Saved data entries —

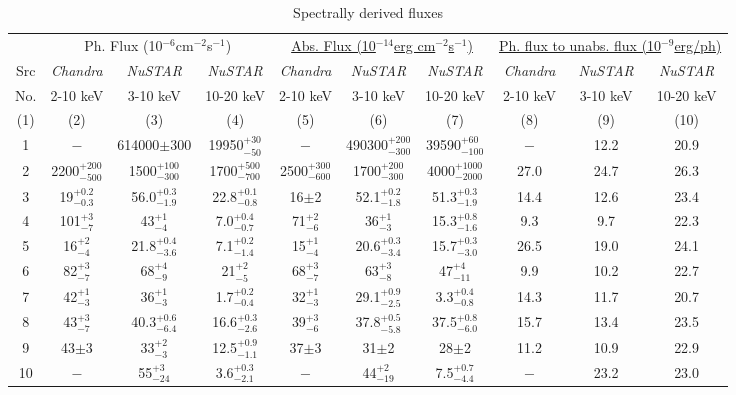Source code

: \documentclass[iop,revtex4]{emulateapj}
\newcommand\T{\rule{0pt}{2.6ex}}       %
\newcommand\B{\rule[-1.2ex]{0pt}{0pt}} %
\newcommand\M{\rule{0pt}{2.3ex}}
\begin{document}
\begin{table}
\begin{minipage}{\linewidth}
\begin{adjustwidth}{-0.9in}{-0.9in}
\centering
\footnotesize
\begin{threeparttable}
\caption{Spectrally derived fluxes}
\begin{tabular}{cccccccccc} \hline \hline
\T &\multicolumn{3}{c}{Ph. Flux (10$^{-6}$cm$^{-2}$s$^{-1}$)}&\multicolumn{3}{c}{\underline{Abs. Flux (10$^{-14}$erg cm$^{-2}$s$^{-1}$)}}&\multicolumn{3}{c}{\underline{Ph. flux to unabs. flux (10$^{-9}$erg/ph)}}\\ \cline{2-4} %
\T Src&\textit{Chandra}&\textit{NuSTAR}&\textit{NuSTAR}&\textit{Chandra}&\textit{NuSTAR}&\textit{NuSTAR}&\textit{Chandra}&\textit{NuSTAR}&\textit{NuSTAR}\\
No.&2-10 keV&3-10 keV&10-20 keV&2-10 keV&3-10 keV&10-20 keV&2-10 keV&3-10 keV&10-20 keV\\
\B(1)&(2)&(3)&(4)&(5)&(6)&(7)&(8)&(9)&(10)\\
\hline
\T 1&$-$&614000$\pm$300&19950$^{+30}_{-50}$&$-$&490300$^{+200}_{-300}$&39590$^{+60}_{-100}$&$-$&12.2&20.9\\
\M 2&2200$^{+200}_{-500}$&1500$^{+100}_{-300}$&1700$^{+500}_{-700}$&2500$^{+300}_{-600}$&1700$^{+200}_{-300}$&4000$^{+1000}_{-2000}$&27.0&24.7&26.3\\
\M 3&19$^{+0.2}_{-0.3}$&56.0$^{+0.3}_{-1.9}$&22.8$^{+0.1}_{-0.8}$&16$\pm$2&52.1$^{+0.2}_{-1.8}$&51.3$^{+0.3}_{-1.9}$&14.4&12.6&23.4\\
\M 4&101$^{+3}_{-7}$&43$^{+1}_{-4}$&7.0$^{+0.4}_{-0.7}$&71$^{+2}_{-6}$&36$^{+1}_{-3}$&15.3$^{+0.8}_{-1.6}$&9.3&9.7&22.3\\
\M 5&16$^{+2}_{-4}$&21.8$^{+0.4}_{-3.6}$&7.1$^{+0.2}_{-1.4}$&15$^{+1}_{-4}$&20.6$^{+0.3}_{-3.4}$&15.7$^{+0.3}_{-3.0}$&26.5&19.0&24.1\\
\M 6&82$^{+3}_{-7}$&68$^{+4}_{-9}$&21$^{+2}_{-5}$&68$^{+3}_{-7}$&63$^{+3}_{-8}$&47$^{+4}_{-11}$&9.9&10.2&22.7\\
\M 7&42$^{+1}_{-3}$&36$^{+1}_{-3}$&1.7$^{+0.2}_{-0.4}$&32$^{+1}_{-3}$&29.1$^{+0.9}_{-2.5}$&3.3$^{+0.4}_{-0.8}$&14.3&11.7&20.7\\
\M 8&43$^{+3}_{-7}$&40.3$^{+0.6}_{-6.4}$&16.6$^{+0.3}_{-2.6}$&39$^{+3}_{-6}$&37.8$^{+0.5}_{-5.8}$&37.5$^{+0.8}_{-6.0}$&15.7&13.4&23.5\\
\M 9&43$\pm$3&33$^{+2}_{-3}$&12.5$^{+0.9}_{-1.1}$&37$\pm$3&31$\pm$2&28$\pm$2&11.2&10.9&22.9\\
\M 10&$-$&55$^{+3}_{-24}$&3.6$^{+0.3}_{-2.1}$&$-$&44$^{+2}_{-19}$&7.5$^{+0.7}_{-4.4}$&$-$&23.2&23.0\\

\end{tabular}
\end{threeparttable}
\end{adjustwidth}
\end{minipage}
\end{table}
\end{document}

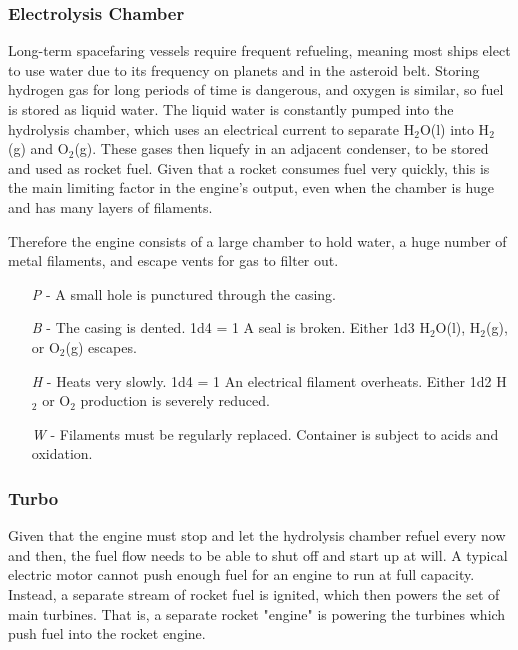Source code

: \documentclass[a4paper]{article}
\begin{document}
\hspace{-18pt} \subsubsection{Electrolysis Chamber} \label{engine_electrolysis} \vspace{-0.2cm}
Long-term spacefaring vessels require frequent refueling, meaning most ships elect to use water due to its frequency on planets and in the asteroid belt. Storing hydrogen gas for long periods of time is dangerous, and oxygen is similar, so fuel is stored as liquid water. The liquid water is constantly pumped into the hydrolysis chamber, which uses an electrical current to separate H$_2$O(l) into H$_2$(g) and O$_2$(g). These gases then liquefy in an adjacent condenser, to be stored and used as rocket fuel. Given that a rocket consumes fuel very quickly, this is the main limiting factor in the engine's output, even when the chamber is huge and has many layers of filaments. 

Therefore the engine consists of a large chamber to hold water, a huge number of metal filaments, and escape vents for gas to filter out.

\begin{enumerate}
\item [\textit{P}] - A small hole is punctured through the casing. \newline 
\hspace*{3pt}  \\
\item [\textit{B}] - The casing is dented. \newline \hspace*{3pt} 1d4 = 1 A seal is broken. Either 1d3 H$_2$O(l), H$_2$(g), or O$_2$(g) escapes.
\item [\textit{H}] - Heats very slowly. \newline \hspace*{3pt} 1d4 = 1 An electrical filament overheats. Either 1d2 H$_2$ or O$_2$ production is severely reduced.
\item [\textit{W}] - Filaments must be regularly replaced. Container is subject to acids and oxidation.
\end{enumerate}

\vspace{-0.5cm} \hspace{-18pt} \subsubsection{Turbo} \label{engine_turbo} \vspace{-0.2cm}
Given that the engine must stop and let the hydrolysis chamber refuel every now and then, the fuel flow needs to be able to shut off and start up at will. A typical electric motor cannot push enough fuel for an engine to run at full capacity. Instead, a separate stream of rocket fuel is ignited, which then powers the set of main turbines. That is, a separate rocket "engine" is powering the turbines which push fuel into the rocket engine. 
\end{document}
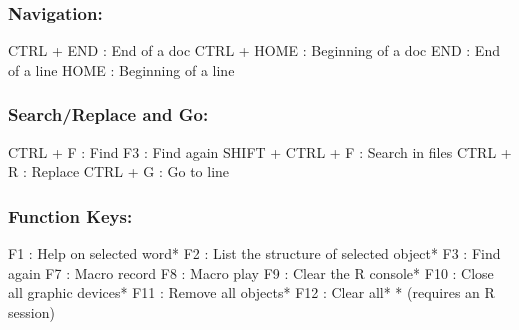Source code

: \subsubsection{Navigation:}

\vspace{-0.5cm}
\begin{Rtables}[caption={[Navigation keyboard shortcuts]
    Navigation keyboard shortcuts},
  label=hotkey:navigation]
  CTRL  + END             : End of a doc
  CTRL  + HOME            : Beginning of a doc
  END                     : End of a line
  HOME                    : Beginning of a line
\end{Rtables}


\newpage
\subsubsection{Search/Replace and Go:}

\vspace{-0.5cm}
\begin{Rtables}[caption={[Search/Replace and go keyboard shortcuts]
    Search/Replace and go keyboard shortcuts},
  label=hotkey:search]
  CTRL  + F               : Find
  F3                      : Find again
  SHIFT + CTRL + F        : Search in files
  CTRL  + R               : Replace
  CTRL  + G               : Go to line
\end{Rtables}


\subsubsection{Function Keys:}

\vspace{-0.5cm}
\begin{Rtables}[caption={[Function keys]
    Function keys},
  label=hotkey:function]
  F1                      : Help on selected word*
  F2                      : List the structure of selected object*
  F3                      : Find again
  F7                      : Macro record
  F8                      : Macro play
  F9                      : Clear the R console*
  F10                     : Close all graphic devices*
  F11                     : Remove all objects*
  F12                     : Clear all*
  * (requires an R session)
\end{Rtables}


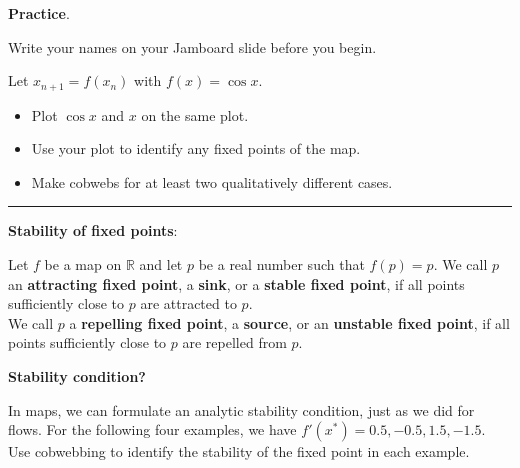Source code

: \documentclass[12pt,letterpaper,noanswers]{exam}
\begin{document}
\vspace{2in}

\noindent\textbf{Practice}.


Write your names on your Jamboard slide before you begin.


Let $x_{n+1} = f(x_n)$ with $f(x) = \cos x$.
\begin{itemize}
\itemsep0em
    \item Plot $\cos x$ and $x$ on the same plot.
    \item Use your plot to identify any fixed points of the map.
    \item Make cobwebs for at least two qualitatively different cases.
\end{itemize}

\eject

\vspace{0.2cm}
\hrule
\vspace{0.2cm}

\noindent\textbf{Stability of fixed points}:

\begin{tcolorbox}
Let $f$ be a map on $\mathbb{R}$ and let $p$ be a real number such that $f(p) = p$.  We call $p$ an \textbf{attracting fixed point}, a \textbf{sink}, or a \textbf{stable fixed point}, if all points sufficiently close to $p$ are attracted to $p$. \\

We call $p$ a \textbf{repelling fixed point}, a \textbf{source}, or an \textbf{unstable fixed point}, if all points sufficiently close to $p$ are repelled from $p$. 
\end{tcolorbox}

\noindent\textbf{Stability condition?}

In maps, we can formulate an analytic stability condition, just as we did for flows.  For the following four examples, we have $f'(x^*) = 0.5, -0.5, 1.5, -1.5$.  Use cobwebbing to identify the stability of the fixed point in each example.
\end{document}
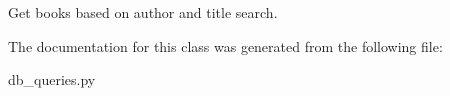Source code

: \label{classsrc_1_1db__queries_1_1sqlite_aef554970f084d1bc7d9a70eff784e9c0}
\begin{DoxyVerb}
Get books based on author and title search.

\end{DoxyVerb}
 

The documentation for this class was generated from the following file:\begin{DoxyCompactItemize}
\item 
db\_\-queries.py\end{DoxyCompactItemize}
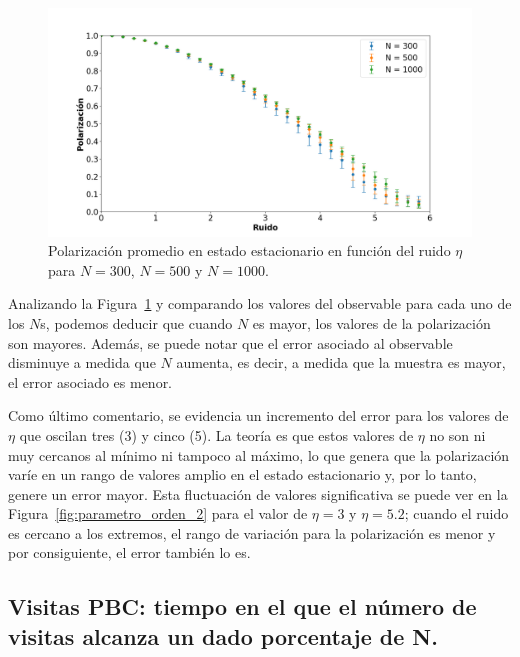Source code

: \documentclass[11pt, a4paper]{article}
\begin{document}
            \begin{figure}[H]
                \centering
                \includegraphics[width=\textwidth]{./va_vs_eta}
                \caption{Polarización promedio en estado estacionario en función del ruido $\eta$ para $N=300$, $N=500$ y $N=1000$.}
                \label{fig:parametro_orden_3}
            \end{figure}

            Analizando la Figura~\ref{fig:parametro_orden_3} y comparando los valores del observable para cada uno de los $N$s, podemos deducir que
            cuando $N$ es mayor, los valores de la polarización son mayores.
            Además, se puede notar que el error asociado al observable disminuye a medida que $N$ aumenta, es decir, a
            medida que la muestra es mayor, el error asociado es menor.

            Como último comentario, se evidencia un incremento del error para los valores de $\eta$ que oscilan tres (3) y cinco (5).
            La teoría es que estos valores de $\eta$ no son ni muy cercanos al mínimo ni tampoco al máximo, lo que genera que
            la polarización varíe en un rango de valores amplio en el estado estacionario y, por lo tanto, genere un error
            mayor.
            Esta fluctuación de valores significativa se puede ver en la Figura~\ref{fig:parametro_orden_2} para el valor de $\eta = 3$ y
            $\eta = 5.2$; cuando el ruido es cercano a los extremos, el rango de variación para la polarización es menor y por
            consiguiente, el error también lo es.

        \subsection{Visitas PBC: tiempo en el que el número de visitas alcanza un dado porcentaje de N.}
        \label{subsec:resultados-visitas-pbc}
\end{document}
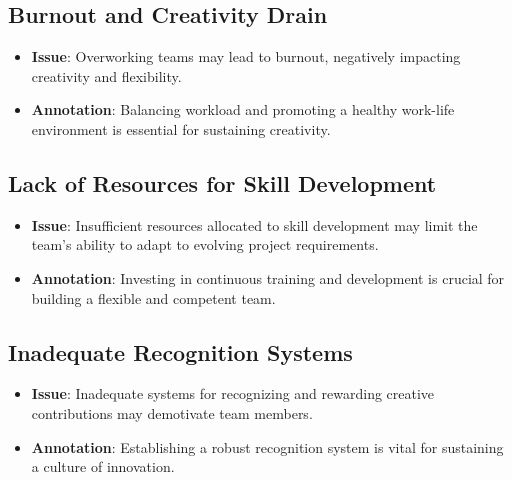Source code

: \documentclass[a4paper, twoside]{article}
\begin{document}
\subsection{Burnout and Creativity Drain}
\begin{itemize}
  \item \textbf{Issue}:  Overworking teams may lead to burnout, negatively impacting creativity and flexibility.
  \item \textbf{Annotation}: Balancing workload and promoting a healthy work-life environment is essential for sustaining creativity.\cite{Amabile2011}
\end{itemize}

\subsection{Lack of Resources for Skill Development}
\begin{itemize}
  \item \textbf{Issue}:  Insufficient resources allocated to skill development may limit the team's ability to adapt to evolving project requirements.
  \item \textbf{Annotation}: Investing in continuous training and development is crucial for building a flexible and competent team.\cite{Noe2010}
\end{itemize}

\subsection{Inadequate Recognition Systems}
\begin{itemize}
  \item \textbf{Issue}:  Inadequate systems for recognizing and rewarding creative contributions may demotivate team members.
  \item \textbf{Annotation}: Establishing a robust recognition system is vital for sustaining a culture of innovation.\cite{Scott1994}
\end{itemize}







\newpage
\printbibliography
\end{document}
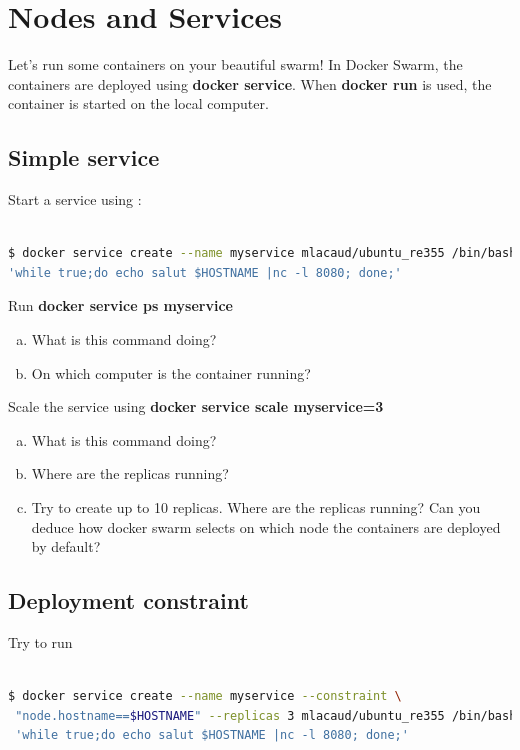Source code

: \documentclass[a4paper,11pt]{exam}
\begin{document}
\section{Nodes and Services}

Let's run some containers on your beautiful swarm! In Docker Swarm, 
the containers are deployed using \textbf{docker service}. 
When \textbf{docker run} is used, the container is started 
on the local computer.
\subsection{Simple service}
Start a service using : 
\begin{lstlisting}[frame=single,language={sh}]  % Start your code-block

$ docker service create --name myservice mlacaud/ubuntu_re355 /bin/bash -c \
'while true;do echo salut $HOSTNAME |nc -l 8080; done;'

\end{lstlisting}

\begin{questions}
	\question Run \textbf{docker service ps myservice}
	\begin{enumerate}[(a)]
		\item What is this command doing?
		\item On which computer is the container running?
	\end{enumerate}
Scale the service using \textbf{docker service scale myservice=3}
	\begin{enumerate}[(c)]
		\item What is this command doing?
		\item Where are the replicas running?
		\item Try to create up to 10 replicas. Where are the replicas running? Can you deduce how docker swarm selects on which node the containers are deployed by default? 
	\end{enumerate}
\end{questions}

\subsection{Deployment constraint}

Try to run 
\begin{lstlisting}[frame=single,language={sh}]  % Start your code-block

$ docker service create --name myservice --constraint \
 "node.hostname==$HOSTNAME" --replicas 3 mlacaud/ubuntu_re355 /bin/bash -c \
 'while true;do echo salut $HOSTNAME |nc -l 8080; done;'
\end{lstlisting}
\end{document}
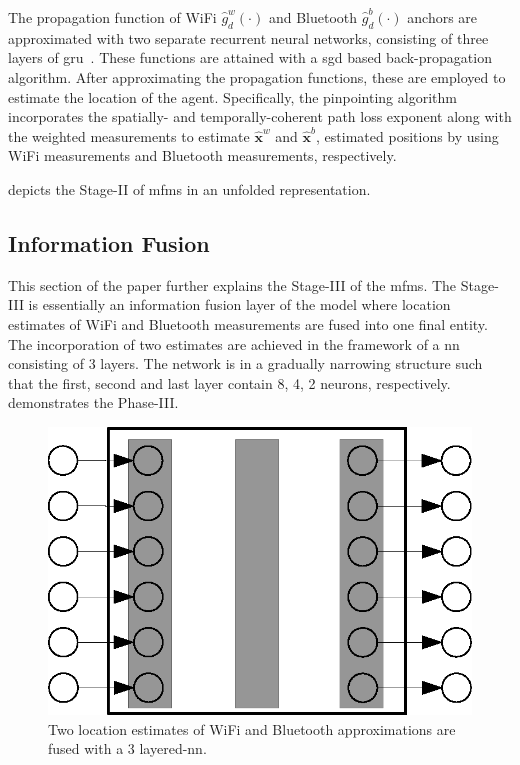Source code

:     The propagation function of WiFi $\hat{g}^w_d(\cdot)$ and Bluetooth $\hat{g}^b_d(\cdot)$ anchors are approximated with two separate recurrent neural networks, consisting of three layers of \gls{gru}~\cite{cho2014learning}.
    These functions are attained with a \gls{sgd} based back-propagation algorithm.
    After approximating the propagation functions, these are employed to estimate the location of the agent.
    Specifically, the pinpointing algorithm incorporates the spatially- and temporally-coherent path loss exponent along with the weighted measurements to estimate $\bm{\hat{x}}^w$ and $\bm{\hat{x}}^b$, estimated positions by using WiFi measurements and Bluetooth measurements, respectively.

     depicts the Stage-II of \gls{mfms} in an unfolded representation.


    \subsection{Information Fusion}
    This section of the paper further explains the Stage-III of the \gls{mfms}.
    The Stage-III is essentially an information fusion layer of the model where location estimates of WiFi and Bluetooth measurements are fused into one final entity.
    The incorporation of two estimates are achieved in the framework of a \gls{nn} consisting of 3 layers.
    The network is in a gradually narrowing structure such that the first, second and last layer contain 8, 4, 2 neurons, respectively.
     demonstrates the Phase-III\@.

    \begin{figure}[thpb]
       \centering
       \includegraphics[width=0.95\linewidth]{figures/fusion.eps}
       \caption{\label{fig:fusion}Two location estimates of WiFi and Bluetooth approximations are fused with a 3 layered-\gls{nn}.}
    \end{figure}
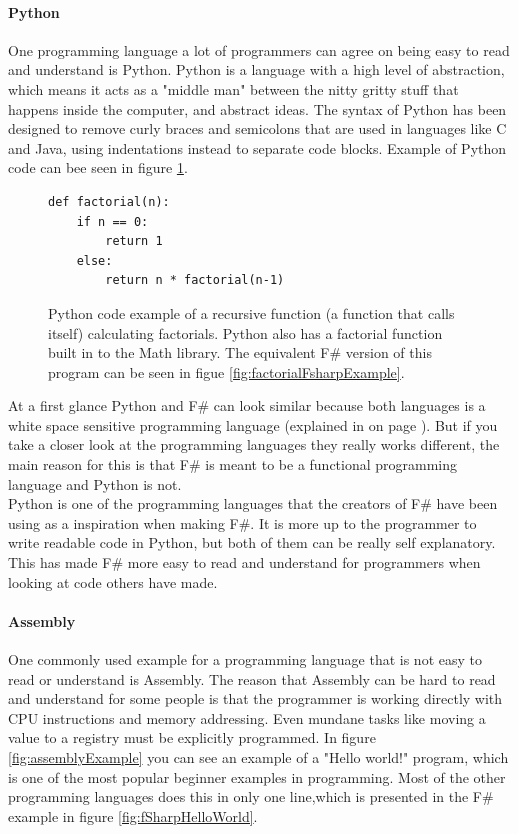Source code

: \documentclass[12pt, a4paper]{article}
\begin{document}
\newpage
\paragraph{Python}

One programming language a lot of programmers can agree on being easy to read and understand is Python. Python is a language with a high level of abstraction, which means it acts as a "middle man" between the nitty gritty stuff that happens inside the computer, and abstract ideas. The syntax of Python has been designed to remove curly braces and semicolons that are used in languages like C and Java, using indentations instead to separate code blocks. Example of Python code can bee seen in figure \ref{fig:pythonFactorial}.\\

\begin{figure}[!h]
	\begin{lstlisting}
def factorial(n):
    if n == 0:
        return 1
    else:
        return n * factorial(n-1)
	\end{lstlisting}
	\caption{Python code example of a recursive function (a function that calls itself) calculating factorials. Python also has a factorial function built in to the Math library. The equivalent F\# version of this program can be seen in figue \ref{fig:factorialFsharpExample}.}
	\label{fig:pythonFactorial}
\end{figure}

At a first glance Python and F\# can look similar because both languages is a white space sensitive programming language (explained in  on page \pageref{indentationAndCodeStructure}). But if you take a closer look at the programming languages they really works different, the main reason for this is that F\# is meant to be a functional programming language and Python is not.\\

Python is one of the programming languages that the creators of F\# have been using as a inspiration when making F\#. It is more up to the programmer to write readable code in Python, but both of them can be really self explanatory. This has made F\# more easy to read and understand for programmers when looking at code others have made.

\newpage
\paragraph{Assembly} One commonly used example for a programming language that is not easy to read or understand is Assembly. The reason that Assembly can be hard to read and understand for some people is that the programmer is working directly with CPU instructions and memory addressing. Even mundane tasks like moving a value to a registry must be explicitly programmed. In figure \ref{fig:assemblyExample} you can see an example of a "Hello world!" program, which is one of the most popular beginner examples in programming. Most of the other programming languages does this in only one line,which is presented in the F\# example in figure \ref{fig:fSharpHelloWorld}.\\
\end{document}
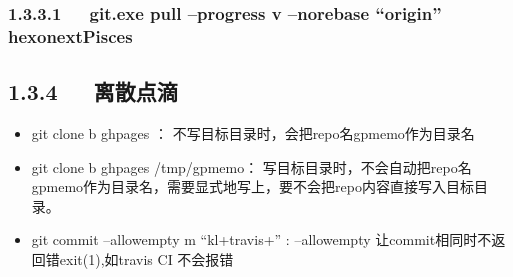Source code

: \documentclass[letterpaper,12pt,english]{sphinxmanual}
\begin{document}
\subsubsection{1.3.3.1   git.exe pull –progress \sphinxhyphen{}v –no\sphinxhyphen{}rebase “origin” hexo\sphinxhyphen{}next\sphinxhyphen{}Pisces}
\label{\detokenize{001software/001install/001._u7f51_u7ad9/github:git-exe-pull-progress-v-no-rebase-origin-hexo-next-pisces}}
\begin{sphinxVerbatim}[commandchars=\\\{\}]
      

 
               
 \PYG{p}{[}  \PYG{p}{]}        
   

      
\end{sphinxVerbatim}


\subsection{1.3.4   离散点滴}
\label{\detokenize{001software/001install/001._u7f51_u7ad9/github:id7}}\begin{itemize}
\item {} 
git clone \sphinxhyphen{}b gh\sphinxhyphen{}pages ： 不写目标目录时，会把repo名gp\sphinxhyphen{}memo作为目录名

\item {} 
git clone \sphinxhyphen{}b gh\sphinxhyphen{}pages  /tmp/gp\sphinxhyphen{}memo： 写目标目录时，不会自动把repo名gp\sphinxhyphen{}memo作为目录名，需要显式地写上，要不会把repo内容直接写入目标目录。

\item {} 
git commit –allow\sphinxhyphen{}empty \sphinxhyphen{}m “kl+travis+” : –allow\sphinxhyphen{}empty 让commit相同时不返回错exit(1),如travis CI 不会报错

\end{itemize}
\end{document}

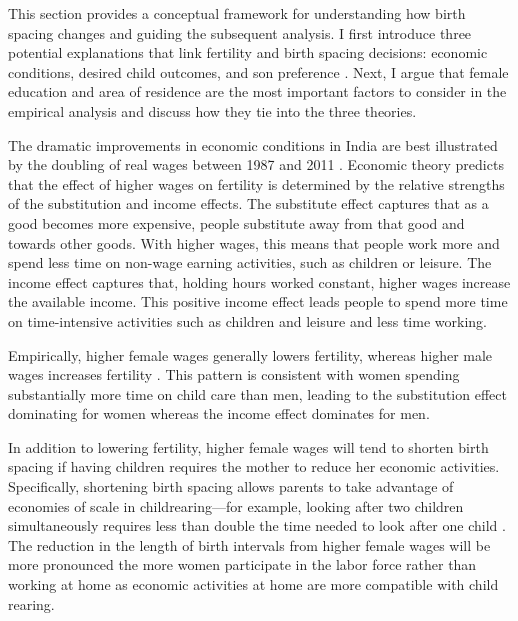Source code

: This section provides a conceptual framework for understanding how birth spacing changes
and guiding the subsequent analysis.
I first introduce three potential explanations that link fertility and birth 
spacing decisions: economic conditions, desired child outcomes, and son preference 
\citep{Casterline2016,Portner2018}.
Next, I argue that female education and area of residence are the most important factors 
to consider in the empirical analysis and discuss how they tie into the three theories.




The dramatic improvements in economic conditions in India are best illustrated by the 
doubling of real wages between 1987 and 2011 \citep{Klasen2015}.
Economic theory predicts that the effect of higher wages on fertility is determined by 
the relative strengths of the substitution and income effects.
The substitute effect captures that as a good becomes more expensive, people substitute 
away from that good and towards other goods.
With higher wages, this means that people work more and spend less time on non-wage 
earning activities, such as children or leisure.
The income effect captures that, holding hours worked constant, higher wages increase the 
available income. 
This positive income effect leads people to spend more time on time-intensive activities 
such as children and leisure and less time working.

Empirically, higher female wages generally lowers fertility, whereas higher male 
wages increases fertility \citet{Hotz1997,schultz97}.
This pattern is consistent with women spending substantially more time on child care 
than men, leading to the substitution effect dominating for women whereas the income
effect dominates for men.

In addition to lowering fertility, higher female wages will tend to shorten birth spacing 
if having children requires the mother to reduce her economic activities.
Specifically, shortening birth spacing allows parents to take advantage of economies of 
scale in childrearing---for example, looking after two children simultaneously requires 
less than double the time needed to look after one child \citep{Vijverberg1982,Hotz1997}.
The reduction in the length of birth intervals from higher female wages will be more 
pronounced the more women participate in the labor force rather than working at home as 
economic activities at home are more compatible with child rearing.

Assigned task —
Working from the entries above, please transcribe only the lines from the line with "让commit相同时不返回错exit(1),如travis CI 不会报错" through the line with "doubling of real", exactly, with both end lines and without pictures.

Result —
git commit –allow\sphinxhyphen{}empty \sphinxhyphen{}m “kl+travis+” : –allow\sphinxhyphen{}empty 让commit相同时不返回错exit(1),如travis CI 不会报错

\end{itemize}
\end{document}

Source code

: This section provides a conceptual framework for understanding how birth spacing changes
and guiding the subsequent analysis.
I first introduce three potential explanations that link fertility and birth 
spacing decisions: economic conditions, desired child outcomes, and son preference 
\citep{Casterline2016,Portner2018}.
Next, I argue that female education and area of residence are the most important factors 
to consider in the empirical analysis and discuss how they tie into the three theories.




The dramatic improvements in economic conditions in India are best illustrated by the 
doubling of real wages between 1987 and 2011 \citep{Klasen2015}.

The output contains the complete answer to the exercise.